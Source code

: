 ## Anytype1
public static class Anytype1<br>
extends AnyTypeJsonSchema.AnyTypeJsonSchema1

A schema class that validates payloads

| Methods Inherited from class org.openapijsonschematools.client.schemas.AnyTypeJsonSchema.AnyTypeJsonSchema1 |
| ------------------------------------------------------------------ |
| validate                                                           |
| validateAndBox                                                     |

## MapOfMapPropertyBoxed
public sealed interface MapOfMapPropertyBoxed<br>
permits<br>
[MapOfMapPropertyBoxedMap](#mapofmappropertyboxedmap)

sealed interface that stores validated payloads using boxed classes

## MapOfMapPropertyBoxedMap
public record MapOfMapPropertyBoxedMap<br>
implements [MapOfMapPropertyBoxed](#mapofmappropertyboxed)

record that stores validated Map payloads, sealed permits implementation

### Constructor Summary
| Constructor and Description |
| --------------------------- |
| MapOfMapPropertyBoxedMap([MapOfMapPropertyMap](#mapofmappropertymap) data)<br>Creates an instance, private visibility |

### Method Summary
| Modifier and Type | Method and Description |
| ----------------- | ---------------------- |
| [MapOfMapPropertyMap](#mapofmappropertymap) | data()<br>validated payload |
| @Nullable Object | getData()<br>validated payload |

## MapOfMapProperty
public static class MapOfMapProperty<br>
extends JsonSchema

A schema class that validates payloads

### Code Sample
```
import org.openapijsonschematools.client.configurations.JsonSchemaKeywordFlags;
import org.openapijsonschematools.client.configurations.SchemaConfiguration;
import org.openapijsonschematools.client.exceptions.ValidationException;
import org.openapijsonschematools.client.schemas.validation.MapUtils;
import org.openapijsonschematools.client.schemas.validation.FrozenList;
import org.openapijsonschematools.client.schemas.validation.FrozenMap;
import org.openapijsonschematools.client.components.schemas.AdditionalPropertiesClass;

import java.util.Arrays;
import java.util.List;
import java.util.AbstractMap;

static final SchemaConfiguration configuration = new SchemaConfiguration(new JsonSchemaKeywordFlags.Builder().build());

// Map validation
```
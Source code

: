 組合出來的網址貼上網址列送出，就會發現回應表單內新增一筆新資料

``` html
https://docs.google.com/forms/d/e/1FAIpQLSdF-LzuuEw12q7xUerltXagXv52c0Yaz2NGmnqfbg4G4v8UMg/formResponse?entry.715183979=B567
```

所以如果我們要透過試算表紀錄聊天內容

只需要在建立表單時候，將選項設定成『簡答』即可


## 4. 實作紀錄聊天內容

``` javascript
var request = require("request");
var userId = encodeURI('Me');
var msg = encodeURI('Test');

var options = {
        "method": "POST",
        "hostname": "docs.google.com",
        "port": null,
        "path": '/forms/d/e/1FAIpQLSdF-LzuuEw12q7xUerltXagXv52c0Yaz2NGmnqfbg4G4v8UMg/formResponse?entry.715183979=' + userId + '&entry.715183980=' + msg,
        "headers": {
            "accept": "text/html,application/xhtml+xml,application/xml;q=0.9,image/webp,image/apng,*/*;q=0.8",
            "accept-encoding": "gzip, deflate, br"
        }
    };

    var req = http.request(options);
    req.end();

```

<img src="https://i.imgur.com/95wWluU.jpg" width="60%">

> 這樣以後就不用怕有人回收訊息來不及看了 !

*TASK PROMPT*
The whole block of entries above should be repeated exactly.

*EXERCISE SOLUTION*
Source code

: ## Anytype1
public static class Anytype1<br>
extends AnyTypeJsonSchema.AnyTypeJsonSchema1

A schema class that validates payloads

| Methods Inherited from class org.openapijsonschematools.client.schemas.AnyTypeJsonSchema.AnyTypeJsonSchema1 |
| ------------------------------------------------------------------ |
| validate                                                           |
| validateAndBox                                                     |

## MapOfMapPropertyBoxed
public sealed interface MapOfMapPropertyBoxed<br>
permits<br>
[MapOfMapPropertyBoxedMap](#mapofmappropertyboxedmap)

sealed interface that stores validated payloads using boxed classes

## MapOfMapPropertyBoxedMap
public record MapOfMapPropertyBoxedMap<br>
implements [MapOfMapPropertyBoxed](#mapofmappropertyboxed)

record that stores validated Map payloads, sealed permits implementation

### Constructor Summary
| Constructor and Description |
| --------------------------- |
| MapOfMapPropertyBoxedMap([MapOfMapPropertyMap](#mapofmappropertymap) data)<br>Creates an instance, private visibility |

### Method Summary
| Modifier and Type | Method and Description |
| ----------------- | ---------------------- |
| [MapOfMapPropertyMap](#mapofmappropertymap) | data()<br>validated payload |
| @Nullable Object | getData()<br>validated payload |

## MapOfMapProperty
public static class MapOfMapProperty<br>
extends JsonSchema

A schema class that validates payloads

### Code Sample
```
import org.openapijsonschematools.client.configurations.JsonSchemaKeywordFlags;
import org.openapijsonschematools.client.configurations.SchemaConfiguration;
import org.openapijsonschematools.client.exceptions.ValidationException;
import org.openapijsonschematools.client.schemas.validation.MapUtils;
import org.openapijsonschematools.client.schemas.validation.FrozenList;
import org.openapijsonschematools.client.schemas.validation.FrozenMap;
import org.openapijsonschematools.client.components.schemas.AdditionalPropertiesClass;

import java.util.Arrays;
import java.util.List;
import java.util.AbstractMap;

static final SchemaConfiguration configuration = new SchemaConfiguration(new JsonSchemaKeywordFlags.Builder().build());

// Map validation
```
Source code

: 組合出來的網址貼上網址列送出，就會發現回應表單內新增一筆新資料

``` html
https://docs.google.com/forms/d/e/1FAIpQLSdF-LzuuEw12q7xUerltXagXv52c0Yaz2NGmnqfbg4G4v8UMg/formResponse?entry.715183979=B567
```

所以如果我們要透過試算表紀錄聊天內容

只需要在建立表單時候，將選項設定成『簡答』即可


## 4. 實作紀錄聊天內容

``` javascript
var request = require("request");
var userId = encodeURI('Me');
var msg = encodeURI('Test');

var options = {
        "method": "POST",
        "hostname": "docs.google.com",
        "port": null,
        "path": '/forms/d/e/1FAIpQLSdF-LzuuEw12q7xUerltXagXv52c0Yaz2NGmnqfbg4G4v8UMg/formResponse?entry.715183979=' + userId + '&entry.715183980=' + msg,
        "headers": {
            "accept": "text/html,application/xhtml+xml,application/xml;q=0.9,image/webp,image/apng,*/*;q=0.8",
            "accept-encoding": "gzip, deflate, br"
        }
    };

    var req = http.request(options);
    req.end();

```

<img src="https://i.imgur.com/95wWluU.jpg" width="60%">

> 這樣以後就不用怕有人回收訊息來不及看了 !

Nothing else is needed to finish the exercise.